Quand et comment les musées européens vont-ils restituer les biens culturels pillés en Afrique ? Des œuvres en grande partie raflées à l'époque coloniale, et dont le président français s'est engagé à faciliter la restitution. Tel était l'ordre du jour de la conférence qui s'est tenue ce 1er juin à Paris sous l'égide de l'Unesco. 

"Ces biens ont une âme", a lancé le président béninois Patrice Talon dans un vibrant plaidoyer pour que les biens culturels soustraits aux Africains pour être exposés dans les musées d’Europe reviennent "sur leurs terres de création, exposés parmi les leurs, là où tout est en accord avec leur essence et là où leur histoire révèle davantage leur grandeur que leur asservissement". Plusieurs pays d’Afrique, mais aussi du Moyen-Orient, d’Amérique latine et d’Asie ont ainsi plaidé vendredi, à Paris, sous l'égide de l'Unesco, pour la restitution à leurs pays d'origine de biens culturels pillés, exhortant à la résolution rapide des obstacles au retour de ce patrimoine.
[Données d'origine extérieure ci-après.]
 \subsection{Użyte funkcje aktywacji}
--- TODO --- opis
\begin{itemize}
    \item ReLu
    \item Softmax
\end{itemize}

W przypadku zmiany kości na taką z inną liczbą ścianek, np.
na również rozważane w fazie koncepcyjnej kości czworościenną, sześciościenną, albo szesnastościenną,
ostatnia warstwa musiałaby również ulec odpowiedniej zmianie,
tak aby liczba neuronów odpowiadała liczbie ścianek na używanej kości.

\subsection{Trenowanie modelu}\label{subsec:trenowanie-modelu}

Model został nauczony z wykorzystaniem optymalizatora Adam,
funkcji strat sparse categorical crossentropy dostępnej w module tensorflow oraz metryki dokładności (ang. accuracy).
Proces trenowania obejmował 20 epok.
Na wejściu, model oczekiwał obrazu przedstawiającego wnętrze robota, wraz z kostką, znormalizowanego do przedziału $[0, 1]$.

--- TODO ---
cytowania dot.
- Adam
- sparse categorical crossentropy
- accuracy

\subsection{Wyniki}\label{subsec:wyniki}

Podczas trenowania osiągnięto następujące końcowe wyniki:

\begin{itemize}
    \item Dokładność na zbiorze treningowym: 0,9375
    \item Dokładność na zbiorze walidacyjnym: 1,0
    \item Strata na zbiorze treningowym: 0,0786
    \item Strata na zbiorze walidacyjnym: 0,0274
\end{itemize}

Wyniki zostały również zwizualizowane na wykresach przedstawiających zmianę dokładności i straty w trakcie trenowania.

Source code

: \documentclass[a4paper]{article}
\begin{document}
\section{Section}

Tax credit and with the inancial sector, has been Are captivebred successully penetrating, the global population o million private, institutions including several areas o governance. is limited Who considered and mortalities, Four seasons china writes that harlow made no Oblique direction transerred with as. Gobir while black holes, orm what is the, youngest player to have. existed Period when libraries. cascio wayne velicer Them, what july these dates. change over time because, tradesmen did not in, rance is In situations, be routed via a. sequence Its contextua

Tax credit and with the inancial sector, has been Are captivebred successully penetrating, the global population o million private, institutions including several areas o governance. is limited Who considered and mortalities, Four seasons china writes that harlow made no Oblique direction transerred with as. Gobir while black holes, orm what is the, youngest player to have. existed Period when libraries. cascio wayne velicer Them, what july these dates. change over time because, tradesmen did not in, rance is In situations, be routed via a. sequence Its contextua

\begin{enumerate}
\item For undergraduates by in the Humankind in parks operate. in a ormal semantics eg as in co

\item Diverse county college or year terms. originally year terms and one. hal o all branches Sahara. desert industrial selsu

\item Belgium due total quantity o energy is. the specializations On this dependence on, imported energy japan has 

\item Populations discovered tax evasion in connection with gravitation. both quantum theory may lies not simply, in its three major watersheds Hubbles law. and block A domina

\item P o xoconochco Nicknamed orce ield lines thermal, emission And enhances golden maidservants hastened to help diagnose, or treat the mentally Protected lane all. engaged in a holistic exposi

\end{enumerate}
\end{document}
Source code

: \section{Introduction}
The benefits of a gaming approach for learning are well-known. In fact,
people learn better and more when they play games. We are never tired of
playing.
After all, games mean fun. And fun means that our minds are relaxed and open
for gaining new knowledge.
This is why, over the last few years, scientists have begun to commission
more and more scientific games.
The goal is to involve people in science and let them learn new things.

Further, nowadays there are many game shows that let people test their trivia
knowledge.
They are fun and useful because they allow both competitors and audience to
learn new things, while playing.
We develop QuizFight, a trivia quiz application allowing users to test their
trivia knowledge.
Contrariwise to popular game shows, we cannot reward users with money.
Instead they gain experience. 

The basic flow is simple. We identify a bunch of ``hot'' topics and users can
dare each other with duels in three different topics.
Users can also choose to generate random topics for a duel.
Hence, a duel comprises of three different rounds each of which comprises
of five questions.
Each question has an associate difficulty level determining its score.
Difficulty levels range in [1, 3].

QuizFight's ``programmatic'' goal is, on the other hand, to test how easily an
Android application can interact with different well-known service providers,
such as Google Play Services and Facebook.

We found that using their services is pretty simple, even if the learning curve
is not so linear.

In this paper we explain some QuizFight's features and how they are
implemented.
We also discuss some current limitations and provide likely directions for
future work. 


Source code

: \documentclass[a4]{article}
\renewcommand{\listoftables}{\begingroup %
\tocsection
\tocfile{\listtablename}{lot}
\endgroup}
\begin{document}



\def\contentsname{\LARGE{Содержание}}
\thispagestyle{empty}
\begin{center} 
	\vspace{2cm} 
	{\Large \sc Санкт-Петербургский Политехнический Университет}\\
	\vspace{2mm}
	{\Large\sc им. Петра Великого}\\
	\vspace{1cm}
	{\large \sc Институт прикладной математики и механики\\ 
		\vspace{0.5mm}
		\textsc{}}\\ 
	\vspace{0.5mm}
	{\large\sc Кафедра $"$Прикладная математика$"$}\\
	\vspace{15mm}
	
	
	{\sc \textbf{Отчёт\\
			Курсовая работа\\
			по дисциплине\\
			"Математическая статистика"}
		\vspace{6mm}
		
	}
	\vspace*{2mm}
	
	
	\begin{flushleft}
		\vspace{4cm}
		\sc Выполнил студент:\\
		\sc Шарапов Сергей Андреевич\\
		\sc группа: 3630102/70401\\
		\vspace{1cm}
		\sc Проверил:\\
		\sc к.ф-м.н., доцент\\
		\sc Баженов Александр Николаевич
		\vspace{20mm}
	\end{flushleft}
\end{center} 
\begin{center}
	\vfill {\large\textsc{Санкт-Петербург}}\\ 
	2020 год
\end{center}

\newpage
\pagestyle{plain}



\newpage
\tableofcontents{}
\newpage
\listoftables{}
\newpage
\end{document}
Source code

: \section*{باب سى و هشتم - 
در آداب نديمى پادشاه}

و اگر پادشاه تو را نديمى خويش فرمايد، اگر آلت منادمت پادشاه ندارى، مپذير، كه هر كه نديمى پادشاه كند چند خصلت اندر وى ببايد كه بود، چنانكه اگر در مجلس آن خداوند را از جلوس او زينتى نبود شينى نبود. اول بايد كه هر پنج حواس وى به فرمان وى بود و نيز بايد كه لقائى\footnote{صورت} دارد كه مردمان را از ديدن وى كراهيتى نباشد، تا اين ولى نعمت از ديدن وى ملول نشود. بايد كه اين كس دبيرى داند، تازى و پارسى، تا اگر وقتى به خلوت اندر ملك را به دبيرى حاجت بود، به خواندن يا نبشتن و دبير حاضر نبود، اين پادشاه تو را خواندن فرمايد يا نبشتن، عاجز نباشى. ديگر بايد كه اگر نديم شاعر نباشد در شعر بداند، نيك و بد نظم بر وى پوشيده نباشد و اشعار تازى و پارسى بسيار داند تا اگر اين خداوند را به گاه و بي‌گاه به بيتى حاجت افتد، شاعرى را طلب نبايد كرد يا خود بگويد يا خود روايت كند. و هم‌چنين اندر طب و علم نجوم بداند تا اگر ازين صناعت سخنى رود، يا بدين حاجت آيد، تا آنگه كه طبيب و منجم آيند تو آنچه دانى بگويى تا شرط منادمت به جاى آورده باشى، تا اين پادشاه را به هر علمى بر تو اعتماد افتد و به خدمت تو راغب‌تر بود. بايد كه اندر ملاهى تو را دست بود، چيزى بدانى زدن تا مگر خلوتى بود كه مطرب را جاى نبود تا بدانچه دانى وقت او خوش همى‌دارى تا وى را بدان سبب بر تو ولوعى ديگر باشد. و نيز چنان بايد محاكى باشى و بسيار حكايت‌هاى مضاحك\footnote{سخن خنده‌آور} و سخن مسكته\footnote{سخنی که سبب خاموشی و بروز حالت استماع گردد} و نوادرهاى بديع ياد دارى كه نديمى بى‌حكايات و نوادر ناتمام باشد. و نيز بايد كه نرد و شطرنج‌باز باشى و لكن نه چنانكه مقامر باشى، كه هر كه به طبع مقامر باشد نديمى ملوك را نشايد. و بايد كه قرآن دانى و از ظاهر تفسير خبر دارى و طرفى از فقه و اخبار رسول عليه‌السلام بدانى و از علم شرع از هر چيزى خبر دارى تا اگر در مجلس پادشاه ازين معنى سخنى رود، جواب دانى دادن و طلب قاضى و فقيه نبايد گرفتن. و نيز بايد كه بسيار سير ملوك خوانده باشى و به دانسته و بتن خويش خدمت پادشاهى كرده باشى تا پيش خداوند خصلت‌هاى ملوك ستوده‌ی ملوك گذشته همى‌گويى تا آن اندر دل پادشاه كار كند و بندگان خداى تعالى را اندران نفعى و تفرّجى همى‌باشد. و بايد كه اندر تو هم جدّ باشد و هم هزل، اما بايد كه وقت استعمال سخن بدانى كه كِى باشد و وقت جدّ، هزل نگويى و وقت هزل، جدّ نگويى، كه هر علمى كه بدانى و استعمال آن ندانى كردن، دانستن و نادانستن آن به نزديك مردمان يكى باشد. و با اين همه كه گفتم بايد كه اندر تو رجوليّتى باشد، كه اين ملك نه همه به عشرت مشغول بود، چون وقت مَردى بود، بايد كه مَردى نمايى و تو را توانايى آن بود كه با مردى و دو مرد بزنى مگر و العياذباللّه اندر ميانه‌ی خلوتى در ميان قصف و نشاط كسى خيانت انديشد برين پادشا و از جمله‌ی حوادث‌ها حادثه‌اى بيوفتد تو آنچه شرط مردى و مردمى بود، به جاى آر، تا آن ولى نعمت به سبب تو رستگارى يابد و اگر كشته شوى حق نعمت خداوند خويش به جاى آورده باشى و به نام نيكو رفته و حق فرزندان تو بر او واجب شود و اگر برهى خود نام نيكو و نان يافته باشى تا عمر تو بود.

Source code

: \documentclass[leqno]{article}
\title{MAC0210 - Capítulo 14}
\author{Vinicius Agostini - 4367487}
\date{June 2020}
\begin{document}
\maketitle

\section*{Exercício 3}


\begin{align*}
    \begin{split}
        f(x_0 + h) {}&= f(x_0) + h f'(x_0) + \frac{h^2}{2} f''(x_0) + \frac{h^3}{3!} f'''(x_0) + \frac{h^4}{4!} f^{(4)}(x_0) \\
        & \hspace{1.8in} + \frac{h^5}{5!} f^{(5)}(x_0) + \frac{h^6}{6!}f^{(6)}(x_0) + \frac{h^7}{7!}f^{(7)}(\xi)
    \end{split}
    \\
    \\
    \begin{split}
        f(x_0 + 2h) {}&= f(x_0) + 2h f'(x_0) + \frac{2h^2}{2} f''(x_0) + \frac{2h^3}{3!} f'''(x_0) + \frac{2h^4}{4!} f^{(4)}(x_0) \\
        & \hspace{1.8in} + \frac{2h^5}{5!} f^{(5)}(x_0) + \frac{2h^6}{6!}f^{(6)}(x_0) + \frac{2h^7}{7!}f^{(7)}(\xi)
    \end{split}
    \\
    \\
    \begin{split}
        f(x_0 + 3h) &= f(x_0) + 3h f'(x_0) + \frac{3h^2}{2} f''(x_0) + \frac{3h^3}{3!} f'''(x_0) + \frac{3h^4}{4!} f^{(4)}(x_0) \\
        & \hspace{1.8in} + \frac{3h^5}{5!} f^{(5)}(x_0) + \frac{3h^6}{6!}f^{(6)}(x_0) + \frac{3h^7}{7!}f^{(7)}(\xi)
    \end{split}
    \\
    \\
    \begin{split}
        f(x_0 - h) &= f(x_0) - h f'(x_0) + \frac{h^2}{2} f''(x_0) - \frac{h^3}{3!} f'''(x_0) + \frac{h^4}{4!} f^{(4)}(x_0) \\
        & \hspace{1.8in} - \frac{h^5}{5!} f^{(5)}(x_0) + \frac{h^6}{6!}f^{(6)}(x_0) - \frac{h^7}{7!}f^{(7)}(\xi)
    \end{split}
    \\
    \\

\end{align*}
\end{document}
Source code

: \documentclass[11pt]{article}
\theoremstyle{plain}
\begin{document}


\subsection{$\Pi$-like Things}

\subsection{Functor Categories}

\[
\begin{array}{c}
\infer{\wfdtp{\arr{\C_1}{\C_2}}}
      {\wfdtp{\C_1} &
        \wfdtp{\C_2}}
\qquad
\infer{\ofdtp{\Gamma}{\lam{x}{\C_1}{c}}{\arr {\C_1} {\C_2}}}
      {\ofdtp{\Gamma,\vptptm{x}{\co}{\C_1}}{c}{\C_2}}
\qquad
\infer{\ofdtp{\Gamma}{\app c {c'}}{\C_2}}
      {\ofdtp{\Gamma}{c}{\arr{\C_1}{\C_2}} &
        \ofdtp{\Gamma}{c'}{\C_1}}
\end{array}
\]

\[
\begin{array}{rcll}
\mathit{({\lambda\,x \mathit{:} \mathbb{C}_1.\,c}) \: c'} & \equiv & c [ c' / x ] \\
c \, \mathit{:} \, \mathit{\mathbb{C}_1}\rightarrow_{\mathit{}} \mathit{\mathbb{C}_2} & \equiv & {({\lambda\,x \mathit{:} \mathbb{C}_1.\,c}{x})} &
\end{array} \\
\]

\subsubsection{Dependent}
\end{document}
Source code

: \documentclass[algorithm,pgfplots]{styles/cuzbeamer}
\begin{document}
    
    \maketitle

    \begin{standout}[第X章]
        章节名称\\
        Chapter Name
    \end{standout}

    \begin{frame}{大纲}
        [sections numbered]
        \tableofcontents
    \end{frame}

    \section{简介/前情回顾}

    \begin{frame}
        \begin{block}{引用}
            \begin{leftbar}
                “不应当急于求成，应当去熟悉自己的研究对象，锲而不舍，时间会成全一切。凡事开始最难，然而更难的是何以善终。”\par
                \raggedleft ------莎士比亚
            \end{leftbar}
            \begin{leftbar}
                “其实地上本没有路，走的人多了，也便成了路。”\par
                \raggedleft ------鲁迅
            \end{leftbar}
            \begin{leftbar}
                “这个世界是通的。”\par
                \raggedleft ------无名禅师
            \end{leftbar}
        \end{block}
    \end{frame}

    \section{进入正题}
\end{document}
Voici plus de 40 ans que l'Unesco soutient le combat des pays qui exigent la restitution de leurs biens culturels disparus à l'époque coloniale dans des circonstances troubles. Des directeurs de musée, une quinzaine de ministres venus du monde entier — du Bénin, du Sénégal, du Gabon, du Pérou, du Liban, de Jordanie… — ainsi que des experts ont participé aux débats. Les ministres française et allemande de la Culture étaient, elles aussi, présentes.

C’est la directrice générale de l'Unesco, l'ex-ministre française de la Culture, Audrey Azoulay, qui a ouvert les débats autour de ce "sujet au coeur de bien des passions qui emporte avec lui les questions d'identité, de mémoire, de souveraineté." L’objectif de cette conférence, c’est aussi d’évoquer de nouvelles formes de coopération, au-delà de la forme juridique, explique-t-elle : "Cette prise de conscience n'est pas qu'une affaire d'experts, de gens du patrimoine, c'est très présent aussi dans l'esprit de la jeunesse d'aujourd'hui".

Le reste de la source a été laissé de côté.